The specialty determines not just the patient population but the pace, complexity, and setting of daily work.
Practice Authority Varies by State
One of the most important things to understand about NP responsibilities is that state law shapes what an NP can do independently. States fall into three general categories. Full practice states allow NPs to evaluate patients, diagnose, order tests, and prescribe without any physician oversight. Reduced practice states require a collaborative agreement with a physician. Restricted practice states require direct supervision.
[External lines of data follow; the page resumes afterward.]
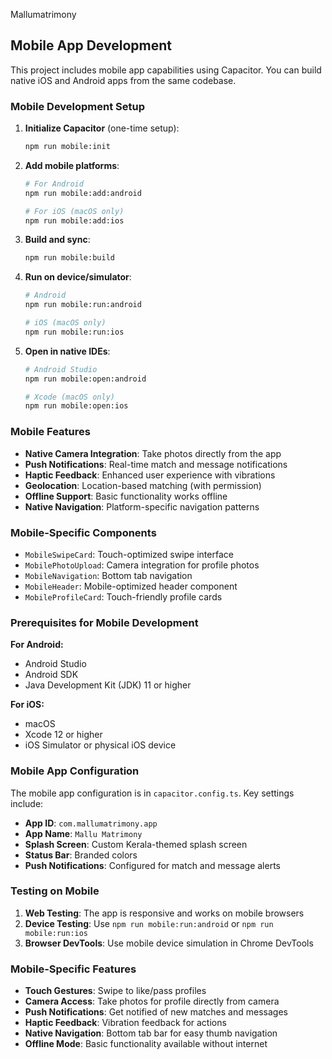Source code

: Mallumatrimony

## Mobile App Development

This project includes mobile app capabilities using Capacitor. You can build native iOS and Android apps from the same codebase.

### Mobile Development Setup

1. **Initialize Capacitor** (one-time setup):
   ```bash
   npm run mobile:init
   ```

2. **Add mobile platforms**:
   ```bash
   # For Android
   npm run mobile:add:android
   
   # For iOS (macOS only)
   npm run mobile:add:ios
   ```

3. **Build and sync**:
   ```bash
   npm run mobile:build
   ```

4. **Run on device/simulator**:
   ```bash
   # Android
   npm run mobile:run:android
   
   # iOS (macOS only)
   npm run mobile:run:ios
   ```

5. **Open in native IDEs**:
   ```bash
   # Android Studio
   npm run mobile:open:android
   
   # Xcode (macOS only)
   npm run mobile:open:ios
   ```

### Mobile Features

- **Native Camera Integration**: Take photos directly from the app
- **Push Notifications**: Real-time match and message notifications
- **Haptic Feedback**: Enhanced user experience with vibrations
- **Geolocation**: Location-based matching (with permission)
- **Offline Support**: Basic functionality works offline
- **Native Navigation**: Platform-specific navigation patterns

### Mobile-Specific Components

- `MobileSwipeCard`: Touch-optimized swipe interface
- `MobilePhotoUpload`: Camera integration for profile photos
- `MobileNavigation`: Bottom tab navigation
- `MobileHeader`: Mobile-optimized header component
- `MobileProfileCard`: Touch-friendly profile cards

### Prerequisites for Mobile Development

**For Android:**
- Android Studio
- Android SDK
- Java Development Kit (JDK) 11 or higher

**For iOS:**
- macOS
- Xcode 12 or higher
- iOS Simulator or physical iOS device

### Mobile App Configuration

The mobile app configuration is in `capacitor.config.ts`. Key settings include:

- **App ID**: `com.mallumatrimony.app`
- **App Name**: `Mallu Matrimony`
- **Splash Screen**: Custom Kerala-themed splash screen
- **Status Bar**: Branded colors
- **Push Notifications**: Configured for match and message alerts

### Testing on Mobile

1. **Web Testing**: The app is responsive and works on mobile browsers
2. **Device Testing**: Use `npm run mobile:run:android` or `npm run mobile:run:ios`
3. **Browser DevTools**: Use mobile device simulation in Chrome DevTools

### Mobile-Specific Features

- **Touch Gestures**: Swipe to like/pass profiles
- **Camera Access**: Take photos for profile directly from camera
- **Push Notifications**: Get notified of new matches and messages
- **Haptic Feedback**: Vibration feedback for actions
- **Native Navigation**: Bottom tab bar for easy thumb navigation
- **Offline Mode**: Basic functionality available without internet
Some states also mandate a transition-to-practice period, requiring newly certified NPs to work under a physician’s guidance for a set number of hours or years before they can practice independently. Virginia, for instance, allows NPs who meet specific qualifications for autonomous practice to eventually prescribe without a practice agreement. The trend nationally has been toward expanding NP independence, but the patchwork of state laws means two NPs with identical training may have different scopes depending on where they work.
Maintaining Certification
NP responsibilities extend to their own professional development. National certification must be renewed every five years through the American Nurses Credentialing Center or a similar body. Renewal requires documenting continued competence through a combination of continuing education, practice hours, academic coursework, research or publications, and professional service.
This isn’t optional. In many states, an NP’s license to practice is tied directly to their national certification. If certification lapses, the NP may lose the legal ability to see patients, prescribe, or practice in any clinical capacity. NPs are responsible for tracking their own renewal dates and logging professional development activities throughout each five-year cycle.